Contohnya seperti tidak adanya pembatasan Harga Batubara Acuan (HBA) untuk sektor tekstil, karena biaya pembuatan tekstil, utamanya untuk penyempurnan kain, 30 persennya menggunakan batu bara.
Sedangkan saat ini harga batu bara naik karena terdampak kondisi geopolitik dan perekonomian global.
Untuk sektor semen dan pupuk, sudah diterapkan ada HBA-nya sebesar US$90 per ton.
Sedangkan dari sektor sepatu adanya pengurangan order hingga 50 persen dan mereka tidak mempunyai karyawan kontrak.
"Tingginya harga batu bara untuk tekstil yang saat ini mencapai 2 kali lipat jika dibanding HBA sektor semen dan pupuk tersebut sangat memberatkan para pengusaha tekstil," papar Ning.
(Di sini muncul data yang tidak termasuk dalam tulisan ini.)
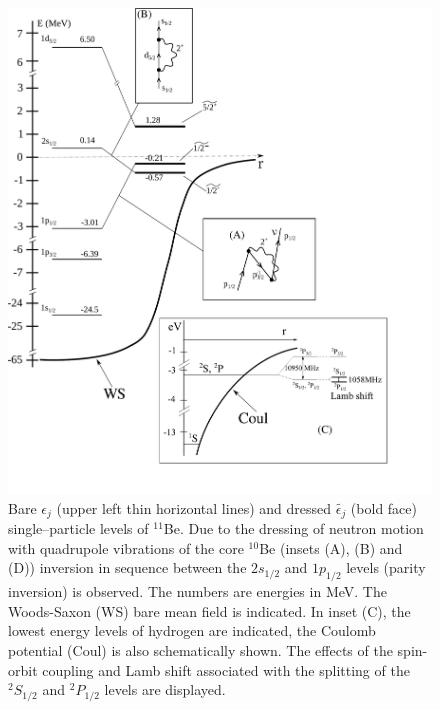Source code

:    \begin{figure}
   \centerline{\includegraphics*[width=12cm,angle=0]{C8/figsC8/Fig6_2_1}}
   	\caption{Bare $\epsilon_j$ (upper left  thin horizontal lines) and dressed $\tilde{\epsilon_j}$ (bold face)
   	single--particle levels of $^{11}$Be. Due to the dressing of neutron motion with  quadrupole vibrations
   	of the core $^{10}$Be (insets (A), (B) and (D)) inversion in sequence between the 
   	$ 2s_{1/2}$ and $ 1p_{1/2}$ levels  (parity inversion) is observed. The numbers  are   energies in MeV. The Woods-Saxon (WS) bare mean field is indicated.
   	In inset (C), the lowest energy levels of hydrogen 
   	are indicated, the Coulomb potential (Coul) is also schematically shown.
   	The effects of the spin-orbit coupling and Lamb shift associated with the splitting of the 
   	$^2S_{1/2}$ and $^2P_{1/2}$ levels are displayed.}\label{fig6.2.1x}
   \end{figure} 
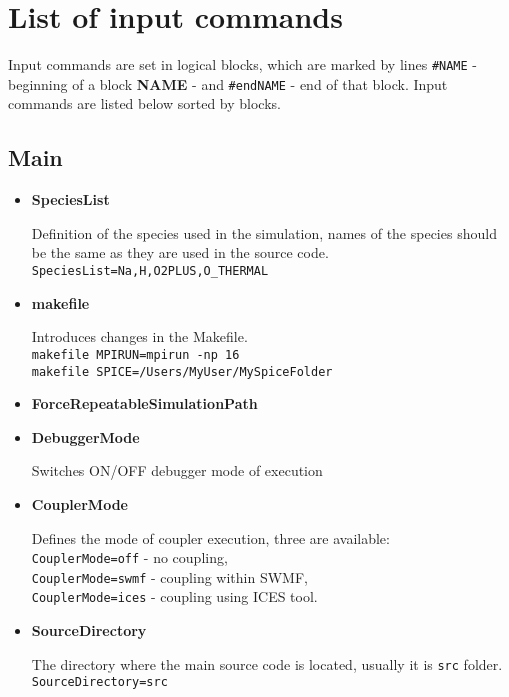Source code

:%
%

\chapter{List of input commands}

Input commands are set in logical blocks, which are
marked by lines \texttt{\#NAME} - beginning of 
a block {\bf NAME} - and \texttt{\#endNAME} - end
of that block. Input commands are listed below 
sorted by blocks.



\section{Main}

\begin{itemize}

\item {\bf SpeciesList}

Definition of the species used in the simulation, names of the species should
be the same as they are used in the source code. \\
{\tt SpeciesList=Na,H,O2PLUS,O\_THERMAL}

\item {\bf makefile}

Introduces changes in the Makefile.\\
{\tt makefile MPIRUN=mpirun -np 16}\\
{\tt makefile SPICE=/Users/MyUser/MySpiceFolder}

\item {\bf ForceRepeatableSimulationPath}

\item {\bf DebuggerMode}

Switches ON/OFF debugger mode of execution

\item {\bf CouplerMode}

Defines the mode of coupler execution, three are available:
\\{\tt CouplerMode=off} - no coupling, 
\\{\tt CouplerMode=swmf} - coupling within SWMF, 
\\{\tt CouplerMode=ices} - coupling using ICES tool.

\item {\bf SourceDirectory}

The directory where the main source code is located, usually it is
{\tt src} folder.\\
{\tt SourceDirectory=src}


\end{itemize}

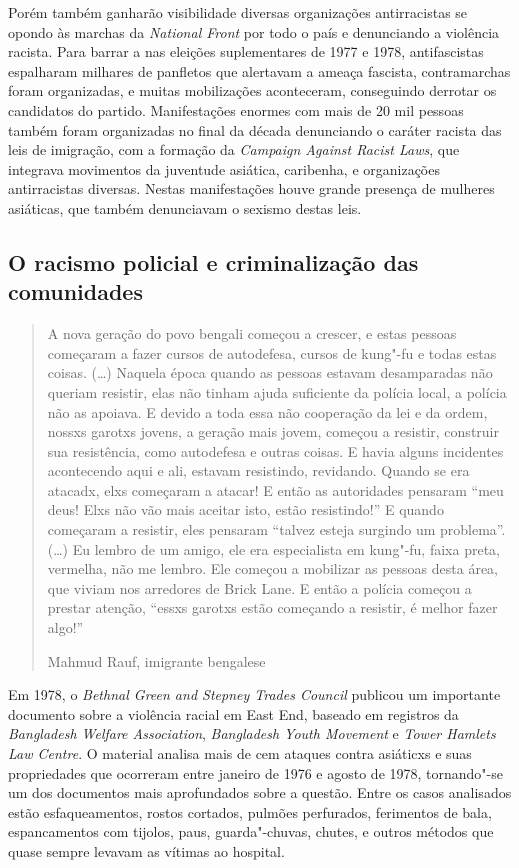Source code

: Porém também ganharão visibilidade diversas organizações antirracistas se opondo às marchas da \emph{National Front} por todo o país e denunciando a violência racista. Para barrar a  nas eleições suplementares de 1977 e 1978, antifascistas espalharam milhares de panfletos que alertavam a ameaça fascista, contramarchas foram organizadas, e muitas mobilizações aconteceram, conseguindo derrotar os candidatos do partido. Manifestações enormes com mais de 20 mil pessoas também foram organizadas no final da década denunciando o caráter racista das leis de imigração, com a formação da \emph{Campaign Against Racist Laws}, que integrava movimentos da juventude asiática, caribenha, e organizações antirracistas diversas. Nestas manifestações houve grande presença de mulheres asiáticas, que também denunciavam o sexismo destas leis.

\subsection{O racismo policial e criminalização das comunidades}

\begin{quote}
A nova geração do povo bengali começou a crescer, e estas pessoas começaram a fazer cursos de autodefesa, cursos de kung"-fu e todas estas coisas. (\ldots{}) Naquela época quando as pessoas estavam desamparadas não queriam resistir, elas não tinham ajuda suficiente da polícia local, a polícia não as apoiava. E devido a toda essa não cooperação da lei e da ordem, nossxs garotxs jovens, a geração mais jovem, começou a resistir, construir sua resistência, como autodefesa e outras coisas. E havia alguns incidentes acontecendo aqui e ali, estavam resistindo, revidando. Quando se era atacadx, elxs começaram a atacar! E então as autoridades pensaram ``meu deus! Elxs não vão mais aceitar isto, estão resistindo!'' E quando começaram a resistir, eles pensaram ``talvez esteja surgindo um problema''. (\ldots{}) Eu lembro de um amigo, ele era especialista em kung"-fu, faixa preta, vermelha, não me lembro. Ele começou a mobilizar as pessoas desta área, que viviam nos arredores de Brick Lane. E então a polícia começou a prestar atenção, ``essxs garotxs estão começando a resistir, é melhor fazer algo!''

Mahmud Rauf, imigrante bengalese
\end{quote}

Em 1978, o \emph{Bethnal Green and Stepney Trades Council} publicou um importante documento sobre a violência racial em East End, baseado em registros da \emph{Bangladesh Welfare Association}, \emph{Bangladesh Youth Movement} e \emph{Tower Hamlets Law Centre}. O material analisa mais de cem ataques contra asiáticxs e suas propriedades que ocorreram entre janeiro de 1976 e agosto de 1978, tornando"-se um dos documentos mais aprofundados sobre a questão. Entre os casos analisados estão esfaqueamentos, rostos cortados, pulmões perfurados, ferimentos de bala, espancamentos com tijolos, paus, guarda"-chuvas, chutes, e outros métodos que quase sempre levavam as vítimas ao hospital.

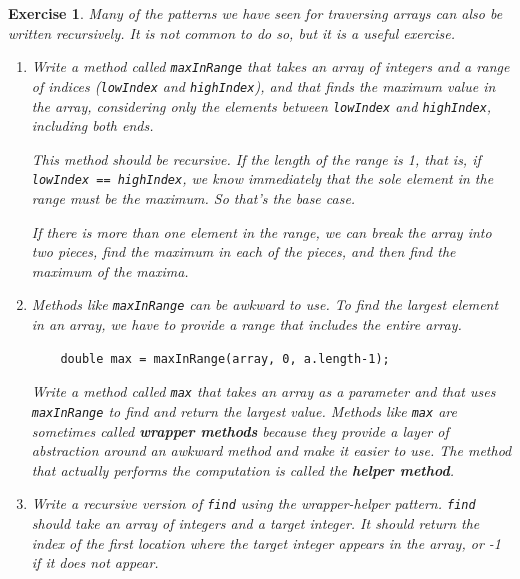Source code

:\documentclass[12pt]{book}
\theoremstyle{exercise}
\newtheorem{exercise}{Exercise}[chapter]
\begin{document}
\begin{exercise}
Many of the patterns we have seen for traversing arrays can
also be written recursively.  It is not common to do so, but
it is a useful exercise.

\begin{enumerate}

\item Write a method called {\tt maxInRange} that takes an array of
integers and a range of indices ({\tt lowIndex} and {\tt highIndex}),
and that finds the maximum value in the array, considering only the
elements between {\tt lowIndex} and {\tt highIndex}, including both
ends.

This method should be recursive.  If the length of the range is 1,
that is, if {\tt lowIndex == highIndex}, we know immediately that the
sole element in the range must be the maximum.  So that's the base
case.

If there is more than one element in the range, we can break the array
into two pieces, find the maximum in each of the pieces, and then find
the maximum of the maxima.

\item Methods like {\tt maxInRange} can be awkward to use.  To
find the largest element in an array, we have to provide a range
that includes the entire array.

\begin{lstlisting}
    double max = maxInRange(array, 0, a.length-1);
\end{lstlisting}

Write a method called {\tt max} that takes an array as a parameter
and that uses {\tt maxInRange} to find and return the largest value.
Methods like {\tt max} are sometimes called {\bf wrapper methods}
because they provide a layer of abstraction around an awkward method
and make it easier to use.  The method that actually
performs the computation is called the {\bf helper method}.

\item Write a recursive version of {\tt find} using the
wrapper-helper pattern.  {\tt find} should take an array of
integers and a target integer.  It should return the index
of the first location where the target integer appears in the
array, or -1 if it does not appear.

\end{enumerate}
\end{exercise}
\end{document}
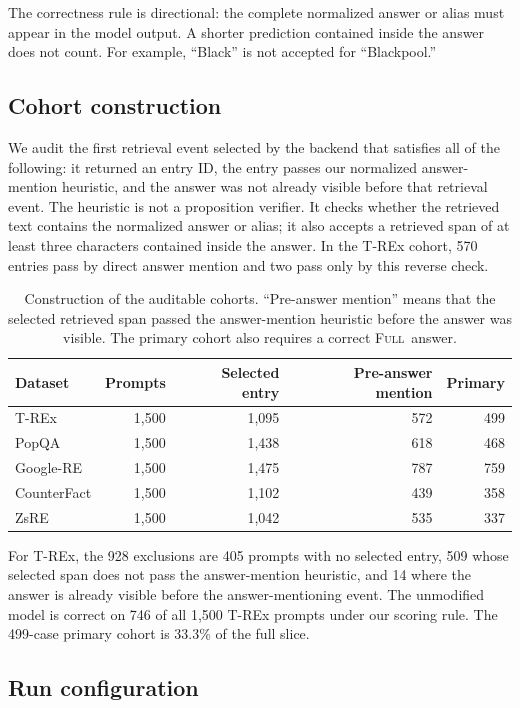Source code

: \documentclass[11pt]{article}
\newcommand{\FULL}{\textsc{Full}}
\newcommand{\pct}[1]{#1\%}
\begin{document}
The correctness rule is directional: the complete normalized answer or alias
must appear in the model output. A shorter prediction contained inside the
answer does not count. For example, ``Black'' is not accepted for
``Blackpool.''

\subsection{Cohort construction}

We audit the first retrieval event selected by the backend that satisfies all
of the following: it returned an entry ID, the entry passes our normalized
answer-mention heuristic, and the answer was not already visible before that
retrieval event. The heuristic is not a proposition verifier. It checks
whether the retrieved text contains the normalized answer or alias; it also
accepts a retrieved span of at least three characters contained inside the
answer. In the T-REx cohort, 570 entries pass by direct answer mention and two
pass only by this reverse check.

\begin{table}[H]
\centering
\caption{Construction of the auditable cohorts. ``Pre-answer mention'' means
that the selected retrieved span passed the answer-mention heuristic before
the answer was visible. The primary cohort also requires a correct \FULL\
answer.}
\label{tab:coverage}
\small
\begin{tabular}{lrrrr}
\toprule
Dataset & Prompts & Selected entry & Pre-answer mention & Primary \\
\midrule
T-REx & 1,500 & 1,095 & 572 & 499 \\
PopQA & 1,500 & 1,438 & 618 & 468 \\
Google-RE & 1,500 & 1,475 & 787 & 759 \\
CounterFact & 1,500 & 1,102 & 439 & 358 \\
ZsRE & 1,500 & 1,042 & 535 & 337 \\
\bottomrule
\end{tabular}
\end{table}

For T-REx, the 928 exclusions are 405 prompts with no selected entry, 509
whose selected span does not pass the answer-mention heuristic, and 14 where
the answer is already visible before the answer-mentioning event. The
unmodified model is correct on 746 of all 1,500 T-REx prompts under our
scoring rule. The 499-case primary cohort is \pct{33.3} of the full slice.

\subsection{Run configuration}
\end{document}
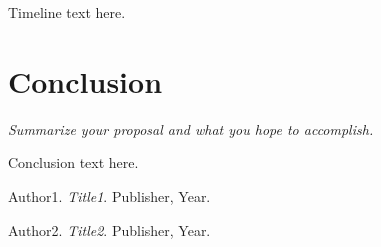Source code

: \documentclass[11pt, oneside]{article}   	%
\begin{document}
Timeline text here.

\section*{Conclusion}

\textit{Summarize your proposal and what you hope to accomplish.}

Conclusion text here.

\begin{thebibliography}{9}

Author1. 
\textit{Title1}.
Publisher, Year.

Author2. 
\textit{Title2}.
Publisher, Year.

\end{thebibliography}
\end{document}
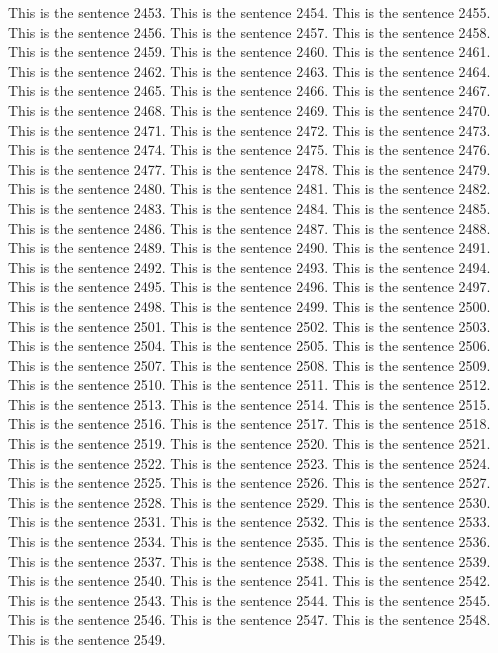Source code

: \documentclass{article}
\begin{document}
This is the sentence 2453.
This is the sentence 2454.
This is the sentence 2455.
This is the sentence 2456.
This is the sentence 2457.
This is the sentence 2458.
This is the sentence 2459.
This is the sentence 2460.
This is the sentence 2461.
This is the sentence 2462.
This is the sentence 2463.
This is the sentence 2464.
This is the sentence 2465.
This is the sentence 2466.
This is the sentence 2467.
This is the sentence 2468.
This is the sentence 2469.
This is the sentence 2470.
This is the sentence 2471.
This is the sentence 2472.
This is the sentence 2473.
This is the sentence 2474.
This is the sentence 2475.
This is the sentence 2476.
This is the sentence 2477.
This is the sentence 2478.
This is the sentence 2479.
This is the sentence 2480.
This is the sentence 2481.
This is the sentence 2482.
This is the sentence 2483.
This is the sentence 2484.
This is the sentence 2485.
This is the sentence 2486.
This is the sentence 2487.
This is the sentence 2488.
This is the sentence 2489.
This is the sentence 2490.
This is the sentence 2491.
This is the sentence 2492.
This is the sentence 2493.
This is the sentence 2494.
This is the sentence 2495.
This is the sentence 2496.
This is the sentence 2497.
This is the sentence 2498.
This is the sentence 2499.
This is the sentence 2500.
This is the sentence 2501.
This is the sentence 2502.
This is the sentence 2503.
This is the sentence 2504.
This is the sentence 2505.
This is the sentence 2506.
This is the sentence 2507.
This is the sentence 2508.
This is the sentence 2509.
This is the sentence 2510.
This is the sentence 2511.
This is the sentence 2512.
This is the sentence 2513.
This is the sentence 2514.
This is the sentence 2515.
This is the sentence 2516.
This is the sentence 2517.
This is the sentence 2518.
This is the sentence 2519.
This is the sentence 2520.
This is the sentence 2521.
This is the sentence 2522.
This is the sentence 2523.
This is the sentence 2524.
This is the sentence 2525.
This is the sentence 2526.
This is the sentence 2527.
This is the sentence 2528.
This is the sentence 2529.
This is the sentence 2530.
This is the sentence 2531.
This is the sentence 2532.
This is the sentence 2533.
This is the sentence 2534.
This is the sentence 2535.
This is the sentence 2536.
This is the sentence 2537.
This is the sentence 2538.
This is the sentence 2539.
This is the sentence 2540.
This is the sentence 2541.
This is the sentence 2542.
This is the sentence 2543.
This is the sentence 2544.
This is the sentence 2545.
This is the sentence 2546.
This is the sentence 2547.
This is the sentence 2548.
This is the sentence 2549.
\end{document}
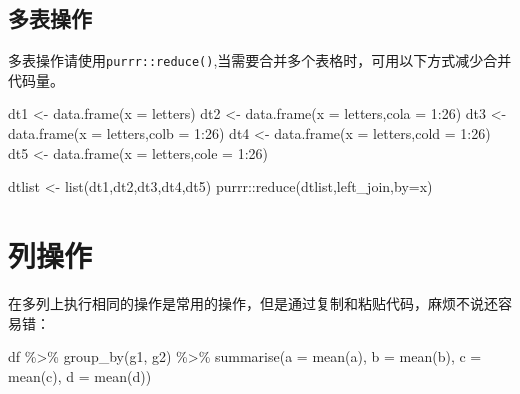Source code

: \documentclass[
]{book}
\newenvironment{Shaded}{\begin{snugshade}}{\end{snugshade}}
\newcommand{\AttributeTok}[1]{\textcolor[rgb]{0.77,0.63,0.00}{#1}}
\newcommand{\DecValTok}[1]{\textcolor[rgb]{0.00,0.00,0.81}{#1}}
\newcommand{\FunctionTok}[1]{\textcolor[rgb]{0.00,0.00,0.00}{#1}}
\newcommand{\NormalTok}[1]{#1}
\newcommand{\OtherTok}[1]{\textcolor[rgb]{0.56,0.35,0.01}{#1}}
\newcommand{\SpecialCharTok}[1]{\textcolor[rgb]{0.00,0.00,0.00}{#1}}
\newcommand{\StringTok}[1]{\textcolor[rgb]{0.31,0.60,0.02}{#1}}
\begin{document}
\hypertarget{ux591aux8868ux64cdux4f5c}{%
\subsection{多表操作}\label{ux591aux8868ux64cdux4f5c}}

多表操作请使用\texttt{purrr::reduce()},当需要合并多个表格时，可用以下方式减少合并代码量。

\begin{Shaded}
\begin{Highlighting}[]
\NormalTok{dt1 }\OtherTok{\textless{}{-}} \FunctionTok{data.frame}\NormalTok{(}\AttributeTok{x =}\NormalTok{ letters)}
\NormalTok{dt2 }\OtherTok{\textless{}{-}} \FunctionTok{data.frame}\NormalTok{(}\AttributeTok{x =}\NormalTok{ letters,}\AttributeTok{cola =} \DecValTok{1}\SpecialCharTok{:}\DecValTok{26}\NormalTok{)}
\NormalTok{dt3 }\OtherTok{\textless{}{-}} \FunctionTok{data.frame}\NormalTok{(}\AttributeTok{x =}\NormalTok{ letters,}\AttributeTok{colb =} \DecValTok{1}\SpecialCharTok{:}\DecValTok{26}\NormalTok{)}
\NormalTok{dt4 }\OtherTok{\textless{}{-}} \FunctionTok{data.frame}\NormalTok{(}\AttributeTok{x =}\NormalTok{ letters,}\AttributeTok{cold =} \DecValTok{1}\SpecialCharTok{:}\DecValTok{26}\NormalTok{)}
\NormalTok{dt5 }\OtherTok{\textless{}{-}} \FunctionTok{data.frame}\NormalTok{(}\AttributeTok{x =}\NormalTok{ letters,}\AttributeTok{cole =} \DecValTok{1}\SpecialCharTok{:}\DecValTok{26}\NormalTok{)}

\NormalTok{dtlist }\OtherTok{\textless{}{-}} \FunctionTok{list}\NormalTok{(dt1,dt2,dt3,dt4,dt5)}
\NormalTok{purrr}\SpecialCharTok{::}\FunctionTok{reduce}\NormalTok{(dtlist,left\_join,}\AttributeTok{by=}\StringTok{\textquotesingle{}x\textquotesingle{}}\NormalTok{)}
\end{Highlighting}
\end{Shaded}

\hypertarget{ux5217ux64cdux4f5c}{%
\section{列操作}\label{ux5217ux64cdux4f5c}}

在多列上执行相同的操作是常用的操作，但是通过复制和粘贴代码，麻烦不说还容易错：

\begin{Shaded}
\begin{Highlighting}[]
\NormalTok{df }\SpecialCharTok{\%\textgreater{}\%} 
  \FunctionTok{group\_by}\NormalTok{(g1, g2) }\SpecialCharTok{\%\textgreater{}\%} 
  \FunctionTok{summarise}\NormalTok{(}\AttributeTok{a =} \FunctionTok{mean}\NormalTok{(a), }\AttributeTok{b =} \FunctionTok{mean}\NormalTok{(b), }\AttributeTok{c =} \FunctionTok{mean}\NormalTok{(c), }\AttributeTok{d =} \FunctionTok{mean}\NormalTok{(d))}
\end{Highlighting}
\end{Shaded}
\end{document}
Dalam pertemuan itu pula, para pengusaha meminta Apindo untuk mendiskusikan dengan pihak-pihak terkait agar dapat dicapai solusi, semisal perlu diaturnya HBA, serta Domestic Market Obligation (DMO).
"Memang sangat dilematis. Saat order turun 50 persen, apakah harus melakukan PHK, dan nanti bila kondisi sudah membaik mereka akan merekrut ulang? Kalau pun harus rekrut ulang, itu pun memakan biaya yang tidak sedikit," papar Ning kepada media.
"Salah satu bebannya itu kan ada di pengupahan, karena mereka kan sektor padat karya," imbuhnya.
Di sisi lain, lanjut Ning, kalau tidak dilakukan PHK maka akan menjadi beban untuk perusahaan, dan ketidakpastian situasi ini menjadi kekhawatiran tersendiri untuk para pengusaha.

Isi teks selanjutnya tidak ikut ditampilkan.